# [EXERCISE]
A faithful copy is required of the lines from the top of the entries through the line that contains "- sources: All", both included, with no pictures.

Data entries
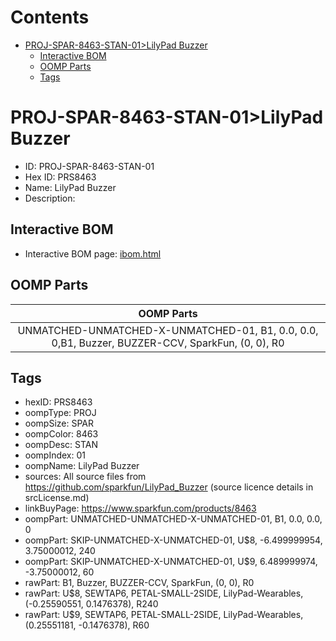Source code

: 



Contents
========

* [PROJ-SPAR-8463-STAN-01>LilyPad Buzzer](#proj-spar-8463-stan-01lilypad-buzzer)
	* [Interactive BOM](#interactive-bom)
	* [OOMP Parts](#oomp-parts)
	* [Tags](#tags)

# PROJ-SPAR-8463-STAN-01>LilyPad Buzzer

- ID: PROJ-SPAR-8463-STAN-01
- Hex ID: PRS8463
- Name: LilyPad Buzzer
- Description: 

## Interactive BOM

- Interactive BOM page: [ibom.html](kicad/bom/ibom.html)

## OOMP Parts
  

|OOMP Parts|
| :---: |
|UNMATCHED-UNMATCHED-X-UNMATCHED-01, B1, 0.0, 0.0, 0,B1, Buzzer, BUZZER-CCV, SparkFun, (0, 0), R0|

## Tags

- hexID: PRS8463
- oompType: PROJ
- oompSize: SPAR
- oompColor: 8463
- oompDesc: STAN
- oompIndex: 01
- oompName: LilyPad Buzzer
- sources: All source files from https://github.com/sparkfun/LilyPad_Buzzer (source licence details in srcLicense.md)
- linkBuyPage: https://www.sparkfun.com/products/8463
- oompPart: UNMATCHED-UNMATCHED-X-UNMATCHED-01, B1, 0.0, 0.0, 0
- oompPart: SKIP-UNMATCHED-X-UNMATCHED-01, U$8, -6.499999954, 3.75000012, 240
- oompPart: SKIP-UNMATCHED-X-UNMATCHED-01, U$9, 6.489999974, -3.75000012, 60
- rawPart: B1, Buzzer, BUZZER-CCV, SparkFun, (0, 0), R0
- rawPart: U$8, SEWTAP6, PETAL-SMALL-2SIDE, LilyPad-Wearables, (-0.25590551, 0.1476378), R240
- rawPart: U$9, SEWTAP6, PETAL-SMALL-2SIDE, LilyPad-Wearables, (0.25551181, -0.1476378), R60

# [ANSWER SECTION]
Source code

: 



Contents
========

* [PROJ-SPAR-8463-STAN-01>LilyPad Buzzer](#proj-spar-8463-stan-01lilypad-buzzer)
	* [Interactive BOM](#interactive-bom)
	* [OOMP Parts](#oomp-parts)
	* [Tags](#tags)

# PROJ-SPAR-8463-STAN-01>LilyPad Buzzer

- ID: PROJ-SPAR-8463-STAN-01
- Hex ID: PRS8463
- Name: LilyPad Buzzer
- Description: 

## Interactive BOM

- Interactive BOM page: [ibom.html](kicad/bom/ibom.html)

## OOMP Parts
  

|OOMP Parts|
| :---: |
|UNMATCHED-UNMATCHED-X-UNMATCHED-01, B1, 0.0, 0.0, 0,B1, Buzzer, BUZZER-CCV, SparkFun, (0, 0), R0|

## Tags

- hexID: PRS8463
- oompType: PROJ
- oompSize: SPAR
- oompColor: 8463
- oompDesc: STAN
- oompIndex: 01
- oompName: LilyPad Buzzer
- sources: All source files from https://github.com/sparkfun/LilyPad_Buzzer (source licence details in srcLicense.md)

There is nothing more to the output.